I did a double take when I read news that Stella Paris, a mentally ill elderly woman known around this city as "Greektown Stella," finally passed away at age 95.

95-year-old Stella Paris was special to so many people. She was from Greece and took pride in that. So, she choose to live her life on the streets of Greektown in downtown Detroit.

Stella was mentally ill and suffered from schizophrenia. Her family tried several times to take her home, but she wanted to be in Greektown. So, the community took care of her by giving her food, shelter and love.

"For some of us, that was part of the intrigue and fun of going to Greektown. Would we see her," said Bonnie Barton with the East Grand Nursing Home.

"She was a sweetheart," said Oliver Kesto, owner of Athens Liquor Store. "She always (paid) me for everything... She (didn't) accept anything for free."

Of course, anyone's death should be mourned, and Stella's is no different. (I'm also glad she was able to die with a measure of dignity.) From all that I've ever read or heard about her, she was a fascinating figure who, before plunging into the depths of homelessness and insanity, was actually a woman of some means and station. And certainly, no one will question whether she brought added "color" to Greektown, where she could often be found sitting in a doorway, wielding a big-ass stick, shouting nonsense (not to mention insults) at people who wandered by.

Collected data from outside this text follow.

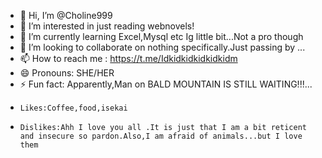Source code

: - 👋 Hi, I’m @Choline999
- 👀 I’m interested in just reading webnovels!
- 🌱 I’m currently learning Excel,Mysql etc Ig little bit...Not a pro though
- 💞️ I’m looking to collaborate on nothing specifically.Just passing by ...
- 📫 How to reach me : https://t.me/Idkidkidkidkidkidm
- 😄 Pronouns: SHE/HER
- ⚡ Fun fact: Apparently,Man on BALD MOUNTAIN IS STILL  WAITING!!!...
-     Likes:Coffee,food,isekai
-     Dislikes:Ahh I love you all .It is just that I am a bit reticent and insecure so pardon.Also,I am afraid of animals...but I love them
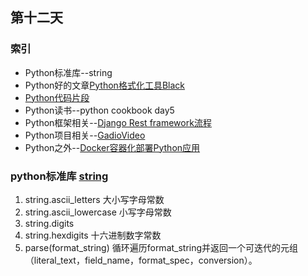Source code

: ## 第十二天
### 索引
- Python标准库--string
- Python好的文章[Python格式化工具Black](https://leeweir.github.io/2018/07/20/Python%E6%A0%BC%E5%BC%8F%E5%8C%96%E5%B7%A5%E5%85%B7Black/)
- [Python代码片段](day12.py)
- Python读书--python cookbook day5
- Python框架相关--[Django Rest framework流程](http://www.ziawang.com/article/302/)
- Python项目相关--[GadioVideo](https://github.com/rabbitism/GadioVideo)
- Python之外--[Docker容器化部署Python应用](https://zhuanlan.zhihu.com/p/71251233)
### python标准库 [string](https://pymotw.com/3/string/index.html)
1. string.ascii_letters 大小写字母常数
2. string.ascii_lowercase 小写字母常数
3. string.digits
4. string.hexdigits 十六进制数字常数
5. parse(format_string) 循环遍历format_string并返回一个可迭代的元组（literal_text，field_name，format_spec，conversion）。
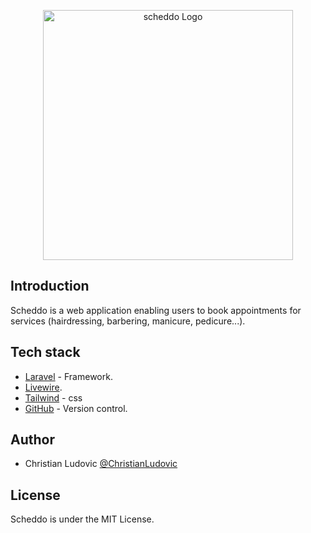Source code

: <p align="center">
    <img src="/scheddo-logo.svg" width="400" alt="scheddo Logo">
</p>

## Introduction

Scheddo is a web application enabling users to book appointments for services (hairdressing, barbering, manicure, pedicure...).

## Tech stack

- [Laravel](https://laravel.com/docs/routing) - Framework.
- [Livewire](https://laravel-livewire.com).
- [Tailwind](https://tailwind.com) - css
- [GitHub](https://github.com) - Version control.

## Author

- Christian Ludovic [@ChristianLudovic](https://github.com/ChristianLudovic)

## License

Scheddo is under the MIT License.
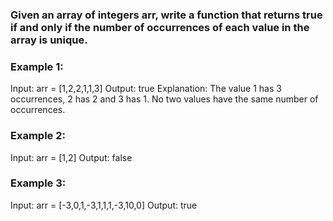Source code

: ### Given an array of integers arr, write a function that returns true if and only if the number of occurrences of each value in the array is unique.

### Example 1:

Input: arr = [1,2,2,1,1,3]
Output: true
Explanation: The value 1 has 3 occurrences, 2 has 2 and 3 has 1. No two values have the same number of occurrences.

### Example 2:

Input: arr = [1,2]
Output: false

### Example 3:

Input: arr = [-3,0,1,-3,1,1,1,-3,10,0]
Output: true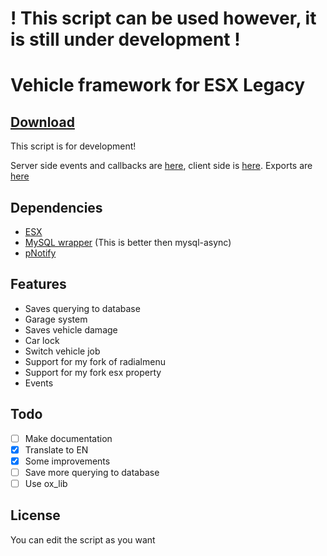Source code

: # ! This script can be used however, it is still under development !
# Vehicle framework for ESX Legacy
## [Download](https://github.com/GaluzaCZ/glz_vehicles/releases/latest)

This script is for development!

Server side events and callbacks are [here](./server/events.lua), client side is [here](./client/events.lua).
Exports are [here](./client/utils.lua)

## Dependencies
- [ESX](https://github.com/esx-framework/esx-legacy)
- [MySQL wrapper](https://forum.cfx.re/t/standalone-oxmysql-lightweight-mysql-wrapper/4755120) (This is better then mysql-async)
- [pNotify](https://github.com/Nick78111/pNotify)

## Features
- Saves querying to database
- Garage system
- Saves vehicle damage
- Car lock
- Switch vehicle job
- Support for my fork of radialmenu
- Support for my fork esx property
- Events

## Todo
- [ ] Make documentation
- [x] Translate to EN
- [x] Some improvements
- [ ] Save more querying to database
- [ ] Use ox_lib

## License
You can edit the script as you want
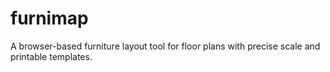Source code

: # furnimap
A browser-based furniture layout tool for floor plans with precise scale and printable templates.
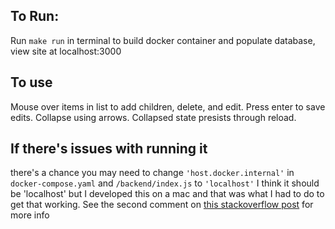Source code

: ## To Run:
Run `make run` in terminal to build docker container and populate database, view site at localhost:3000

## To use
Mouse over items in list to add children, delete, and edit. Press enter to save edits.
Collapse using arrows. Collapsed state presists through reload.

## If there's issues with running it
there's a chance you may need to change `'host.docker.internal'` in `docker-compose.yaml` and `/backend/index.js` to `'localhost'`
I think it should be 'localhost' but I developed this on a mac and that was what I had to do to get that working.
See the second comment on [this stackoverflow post](https://stackoverflow.com/questions/33357567/econnrefused-for-postgres-on-nodejs-with-dockers) for more info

Not unlike those merchants, I remember seeing her, too, when I was a kid trying to get an early taste of local nightlife by spending long hours in Greektown on hot summer evenings. But, unlike those merchants, not all of my (or my peers') memories of Greektown Stella are fond ones.

I remember how, apropos of nothing, she'd sometimes swing her big stick at the young black men and women who strolled past. (And these weren't love taps she was trying to dish out either.) I remember, on more than one occasion, hearing her yell slurs and threats. I remember even being on the receiving end of those epithets once or twice. Sure, even as a teenager, I knew enough to blow off the screams as nothing more than rantings from "the crazy Greektown lady" -- we all knew that -- but that doesn't mean that many of us young Detroit kids who ever heard Stella unload will recall her as "a sweetheart."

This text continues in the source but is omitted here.